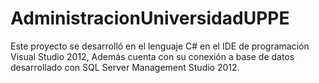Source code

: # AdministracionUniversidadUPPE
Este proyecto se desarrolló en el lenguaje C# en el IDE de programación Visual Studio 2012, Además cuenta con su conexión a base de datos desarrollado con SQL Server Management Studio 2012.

---

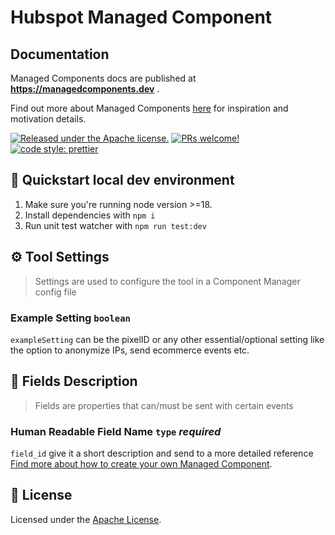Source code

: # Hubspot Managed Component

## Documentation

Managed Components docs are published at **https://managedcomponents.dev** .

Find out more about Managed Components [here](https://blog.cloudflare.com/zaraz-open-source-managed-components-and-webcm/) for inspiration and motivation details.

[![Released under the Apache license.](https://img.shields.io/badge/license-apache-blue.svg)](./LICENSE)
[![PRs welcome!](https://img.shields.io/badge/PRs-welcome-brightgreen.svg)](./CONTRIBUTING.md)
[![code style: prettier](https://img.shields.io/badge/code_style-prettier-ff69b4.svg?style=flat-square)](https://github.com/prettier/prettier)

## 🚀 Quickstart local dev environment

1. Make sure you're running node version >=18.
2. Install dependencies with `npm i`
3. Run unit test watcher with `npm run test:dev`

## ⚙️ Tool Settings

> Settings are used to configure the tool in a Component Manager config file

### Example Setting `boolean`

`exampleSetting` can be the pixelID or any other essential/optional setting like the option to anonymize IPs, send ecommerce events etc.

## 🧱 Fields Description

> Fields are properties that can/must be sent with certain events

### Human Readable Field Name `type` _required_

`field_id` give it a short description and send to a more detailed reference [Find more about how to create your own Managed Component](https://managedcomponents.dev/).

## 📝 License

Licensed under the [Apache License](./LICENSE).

[Task goal] Will you return exactly the lines above from the one with "3. Run unit" down to the one with "## 🧱 Fields Description", counting both as part of the range?

[Solution for this task]
3. Run unit test watcher with `npm run test:dev`

## ⚙️ Tool Settings

> Settings are used to configure the tool in a Component Manager config file

### Example Setting `boolean`

`exampleSetting` can be the pixelID or any other essential/optional setting like the option to anonymize IPs, send ecommerce events etc.

## 🧱 Fields Description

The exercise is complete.